------ RECORDS TO PROCESS ------

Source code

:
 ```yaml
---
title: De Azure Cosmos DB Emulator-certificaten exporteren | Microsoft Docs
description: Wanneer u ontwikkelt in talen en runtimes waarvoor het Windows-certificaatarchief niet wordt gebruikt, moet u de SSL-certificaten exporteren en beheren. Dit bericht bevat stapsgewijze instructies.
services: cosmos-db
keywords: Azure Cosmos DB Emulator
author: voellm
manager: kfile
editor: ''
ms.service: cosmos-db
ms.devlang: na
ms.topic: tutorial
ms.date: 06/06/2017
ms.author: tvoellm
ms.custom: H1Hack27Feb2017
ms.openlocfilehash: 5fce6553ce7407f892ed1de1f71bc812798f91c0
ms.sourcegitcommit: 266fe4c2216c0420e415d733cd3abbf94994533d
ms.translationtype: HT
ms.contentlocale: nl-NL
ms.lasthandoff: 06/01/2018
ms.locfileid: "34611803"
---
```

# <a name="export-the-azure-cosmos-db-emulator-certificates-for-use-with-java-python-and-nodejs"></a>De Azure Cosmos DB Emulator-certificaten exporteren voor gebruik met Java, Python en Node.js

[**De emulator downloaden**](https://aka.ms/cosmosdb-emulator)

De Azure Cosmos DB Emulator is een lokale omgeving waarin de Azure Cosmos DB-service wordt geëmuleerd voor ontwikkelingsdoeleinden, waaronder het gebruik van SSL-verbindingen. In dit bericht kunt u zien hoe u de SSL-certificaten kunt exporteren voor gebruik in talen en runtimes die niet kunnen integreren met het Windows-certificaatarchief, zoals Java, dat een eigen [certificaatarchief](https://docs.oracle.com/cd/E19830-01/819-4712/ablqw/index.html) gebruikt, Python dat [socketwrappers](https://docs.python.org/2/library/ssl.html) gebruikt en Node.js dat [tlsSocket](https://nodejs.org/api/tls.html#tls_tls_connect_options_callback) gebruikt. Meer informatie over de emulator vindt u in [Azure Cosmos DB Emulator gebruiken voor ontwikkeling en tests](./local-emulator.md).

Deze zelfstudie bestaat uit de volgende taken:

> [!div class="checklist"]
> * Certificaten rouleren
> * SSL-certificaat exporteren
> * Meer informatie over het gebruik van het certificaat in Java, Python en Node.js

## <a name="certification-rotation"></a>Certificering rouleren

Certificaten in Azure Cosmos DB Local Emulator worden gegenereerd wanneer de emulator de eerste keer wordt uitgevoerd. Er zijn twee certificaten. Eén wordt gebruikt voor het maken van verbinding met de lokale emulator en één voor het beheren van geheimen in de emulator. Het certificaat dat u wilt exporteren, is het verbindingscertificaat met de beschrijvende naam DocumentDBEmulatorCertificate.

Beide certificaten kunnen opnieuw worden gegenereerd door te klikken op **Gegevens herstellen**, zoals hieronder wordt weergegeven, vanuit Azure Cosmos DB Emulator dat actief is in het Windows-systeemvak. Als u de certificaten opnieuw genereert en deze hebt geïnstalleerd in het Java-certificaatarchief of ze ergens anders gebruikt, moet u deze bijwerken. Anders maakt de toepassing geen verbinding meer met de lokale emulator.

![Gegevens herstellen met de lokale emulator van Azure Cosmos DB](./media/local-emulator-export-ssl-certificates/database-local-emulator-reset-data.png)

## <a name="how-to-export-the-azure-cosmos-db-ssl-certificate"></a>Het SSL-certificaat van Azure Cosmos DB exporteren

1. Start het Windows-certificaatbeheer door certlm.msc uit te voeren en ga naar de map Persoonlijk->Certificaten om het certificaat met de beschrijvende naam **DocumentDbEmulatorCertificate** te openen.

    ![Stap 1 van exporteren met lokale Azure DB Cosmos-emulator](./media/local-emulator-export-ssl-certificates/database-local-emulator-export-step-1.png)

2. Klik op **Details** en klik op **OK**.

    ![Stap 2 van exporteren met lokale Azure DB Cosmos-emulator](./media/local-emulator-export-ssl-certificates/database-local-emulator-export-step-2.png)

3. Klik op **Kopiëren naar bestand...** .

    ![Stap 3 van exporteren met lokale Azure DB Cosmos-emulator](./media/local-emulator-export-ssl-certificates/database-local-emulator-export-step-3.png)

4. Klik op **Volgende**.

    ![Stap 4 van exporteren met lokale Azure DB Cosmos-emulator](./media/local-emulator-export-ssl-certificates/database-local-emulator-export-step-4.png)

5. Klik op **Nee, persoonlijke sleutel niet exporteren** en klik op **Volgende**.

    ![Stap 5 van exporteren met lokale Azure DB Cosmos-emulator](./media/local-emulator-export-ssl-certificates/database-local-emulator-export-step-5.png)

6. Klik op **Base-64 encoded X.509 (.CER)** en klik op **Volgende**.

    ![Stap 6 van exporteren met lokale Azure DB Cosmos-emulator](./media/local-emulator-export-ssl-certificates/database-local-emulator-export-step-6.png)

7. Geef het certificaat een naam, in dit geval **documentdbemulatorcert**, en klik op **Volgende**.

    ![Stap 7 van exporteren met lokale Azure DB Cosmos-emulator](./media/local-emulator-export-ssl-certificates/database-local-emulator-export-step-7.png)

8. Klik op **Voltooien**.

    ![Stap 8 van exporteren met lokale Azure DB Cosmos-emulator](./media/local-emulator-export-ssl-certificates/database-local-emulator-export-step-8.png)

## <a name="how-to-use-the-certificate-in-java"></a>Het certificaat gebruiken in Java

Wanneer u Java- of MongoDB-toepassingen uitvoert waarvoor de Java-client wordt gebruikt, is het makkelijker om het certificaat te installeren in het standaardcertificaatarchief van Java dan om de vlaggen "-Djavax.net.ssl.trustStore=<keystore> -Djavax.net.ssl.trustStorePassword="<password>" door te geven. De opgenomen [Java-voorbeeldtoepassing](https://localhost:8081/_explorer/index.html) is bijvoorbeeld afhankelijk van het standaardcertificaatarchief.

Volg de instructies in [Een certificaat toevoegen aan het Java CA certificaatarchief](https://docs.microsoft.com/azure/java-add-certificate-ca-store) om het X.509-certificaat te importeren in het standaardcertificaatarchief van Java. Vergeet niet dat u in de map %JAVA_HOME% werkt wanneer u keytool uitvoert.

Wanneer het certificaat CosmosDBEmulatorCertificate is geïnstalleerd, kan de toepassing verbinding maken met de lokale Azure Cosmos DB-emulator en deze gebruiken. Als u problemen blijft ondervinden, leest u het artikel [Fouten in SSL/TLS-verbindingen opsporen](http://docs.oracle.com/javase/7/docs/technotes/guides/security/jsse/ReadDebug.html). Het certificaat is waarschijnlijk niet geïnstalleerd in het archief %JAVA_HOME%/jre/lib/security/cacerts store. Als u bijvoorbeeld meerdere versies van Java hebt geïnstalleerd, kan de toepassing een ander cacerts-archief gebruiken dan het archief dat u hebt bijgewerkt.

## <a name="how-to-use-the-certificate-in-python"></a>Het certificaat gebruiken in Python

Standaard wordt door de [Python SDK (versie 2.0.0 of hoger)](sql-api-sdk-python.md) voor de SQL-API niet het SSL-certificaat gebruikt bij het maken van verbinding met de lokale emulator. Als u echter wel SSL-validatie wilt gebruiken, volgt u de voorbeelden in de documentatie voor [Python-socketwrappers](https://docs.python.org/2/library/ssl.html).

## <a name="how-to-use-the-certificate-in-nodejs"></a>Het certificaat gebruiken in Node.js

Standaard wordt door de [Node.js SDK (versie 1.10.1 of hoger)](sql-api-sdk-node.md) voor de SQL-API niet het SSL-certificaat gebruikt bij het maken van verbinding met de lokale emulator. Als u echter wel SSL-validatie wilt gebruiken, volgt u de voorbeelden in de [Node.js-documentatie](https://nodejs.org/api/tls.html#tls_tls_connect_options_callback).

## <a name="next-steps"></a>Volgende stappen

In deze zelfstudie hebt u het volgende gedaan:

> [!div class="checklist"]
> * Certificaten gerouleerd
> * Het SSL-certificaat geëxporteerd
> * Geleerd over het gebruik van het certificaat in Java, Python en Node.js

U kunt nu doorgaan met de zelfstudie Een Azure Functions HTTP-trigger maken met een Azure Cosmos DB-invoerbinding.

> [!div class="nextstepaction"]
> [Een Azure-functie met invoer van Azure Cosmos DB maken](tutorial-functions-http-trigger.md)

------

WHAT YOU SHOULD DO>
Your answer should consist of each line of the data above in which the word "tutorial" occurs.

EXERCISE SOLUTION>
ms.topic: tutorial
> [Een Azure-functie met invoer van Azure Cosmos DB maken](tutorial-functions-http-trigger.md)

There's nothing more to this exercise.